As widely used therapeutics such as tetracycline, erythromycin, and vancomycin lost much of their effectiveness against bacterial infections over the years, the antibiotics Colistin and Carbapenem are considered the big guns—a last line of defense when no other antibiotics are working, for example in the case of multidrug-resistant Gram-negative infections.
Such medications are called drugs of last resort, and they usually possess drastic side effects, as in the case of Colistin, which is toxic to the human kidney. Still, they are the last hope for some desperate patients. Now even this last weapon against malicious bacteria is becoming obsolete. As reported in recent years, mcr-1, a gene that confers resistance to Colistin, has been found in E. coli from over 30 countries, including cases of resistant bacteria isolated in China, the United States, and other regions.
The same story happens in the case of Carbapenem when the gene blaNDM-5 renders bacteria resistant to its action. In 2012, the CDC identified Carbapenem-resistant infections in about 4 percent of US hospitals. Here is recent research (March 2022) explaining the statistics and dynamics of the spread of the gene blaNDM-5 and its contribution to the rise of global antibiotic resistance.

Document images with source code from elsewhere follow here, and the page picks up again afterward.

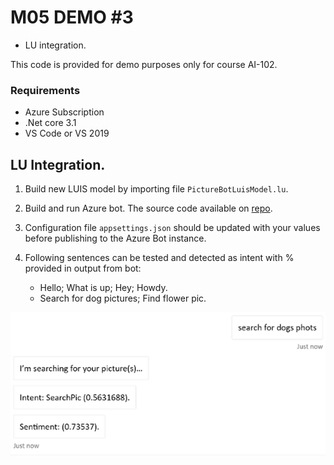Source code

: # M05 DEMO #3

- LU integration.

This code is provided for demo purposes only for course AI-102.

### Requirements
- Azure Subscription
- .Net core 3.1
- VS Code or VS 2019

## LU Integration.

1. Build new LUIS model by importing file `PictureBotLuisModel.lu`.

1. Build and run Azure bot. The source code available on [repo](https://github.com/true-while/ai100-demo-bot). 

1. Configuration file `appsettings.json` should be updated with your values before publishing to the Azure Bot instance. 

1. Following sentences can be tested and detected as intent with % provided in output from bot:

    - Hello; What is up; Hey; Howdy.
    - Search for dog pictures; Find flower pic.

![bot](bot-intents.png)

The problem goes beyond treating infections. According to Army Col. Emil Lesho, director of the Defense Department’s Multidrug-resistant Organism Repository and Surveillance Network in the United States, the growth of bacterial resistance puts humanity at risk of losing access to modern medical “miracles”, such as medical surgeries, joint replacements, organ transplantation, cancer chemotherapies etc. These treatments can not be safely performed without antibiotics because it is almost impossible to avoid bacteria penetrating the body during severe medical interventions.
Reasons for the crisis?
The history of antibiotic research is the history of a constant race between drug discovery researchers and their ever-evolving natural enemy, bacterial infections. Since the discovery of early antibiotics, it has been noticed that bacteria evolve rather quickly, adjusting to the new environment and developing resistance to external molecules. Once resistance was developed, rendering the existing antibacterial drug useless, a new type of antibiotic was needed to save the day.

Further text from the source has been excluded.